> [Task prompt]: Read through the listing and copy every line that contains the word "Each".

· · · ·

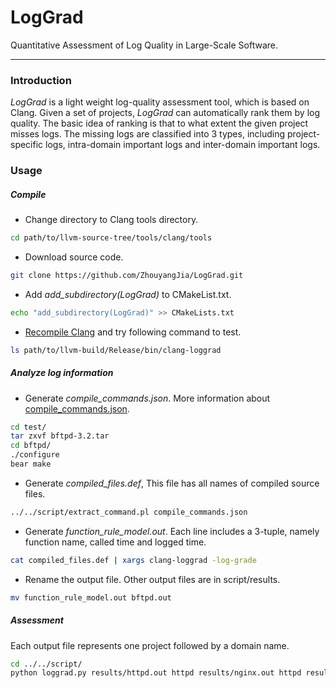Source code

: # LogGrad
Quantitative Assessment of Log Quality in Large-Scale Software.

---

### Introduction
*LogGrad* is a light weight log-quality assessment tool, which is based on Clang.
Given a set of projects, *LogGrad* can automatically rank them by log quality.
The basic idea of ranking is that to what extent the given project misses logs.
The missing logs are classified into 3 types, including project-specific logs, intra-domain important logs and inter-domain important logs.

### Usage

##### Compile
- Change directory to Clang tools directory.
```sh
cd path/to/llvm-source-tree/tools/clang/tools
```
- Download source code.
```sh
git clone https://github.com/ZhouyangJia/LogGrad.git
```
- Add *add_subdirectory(LogGrad)* to CMakeList.txt.
```sh
echo "add_subdirectory(LogGrad)" >> CMakeLists.txt
```
- [Recompile Clang](http://llvm.org/docs/CMake.html) and try following command to test.
```sh
ls path/to/llvm-build/Release/bin/clang-loggrad
```

##### Analyze log information
- Generate *compile_commands.json*. More information about [compile_commands.json](http://clang.llvm.org/docs/JSONCompilationDatabase.html).
```sh
cd test/
tar zxvf bftpd-3.2.tar
cd bftpd/
./configure
bear make
```
- Generate *compiled_files.def*, This file has all names of compiled source files.
```sh
../../script/extract_command.pl compile_commands.json
```
- Generate *function_rule_model.out*. Each line includes a 3-tuple, namely function name, called time and logged time.
```sh
cat compiled_files.def | xargs clang-loggrad -log-grade
```
- Rename the output file. Other output files are in script/results.
```sh
mv function_rule_model.out bftpd.out
```
##### Assessment
Each output file represents one project followed by a domain name.
```sh
cd ../../script/
python loggrad.py results/httpd.out httpd results/nginx.out httpd results/lighttpd.out httpd results/mongrel2.out httpd results/mysql.out database results/postgresql.out database results/berkeleydb.out database results/monetdb.out database
```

· · · ·

> [Answer section]:
- Generate *function_rule_model.out*. Each line includes a 3-tuple, namely function name, called time and logged time.
Each output file represents one project followed by a domain name.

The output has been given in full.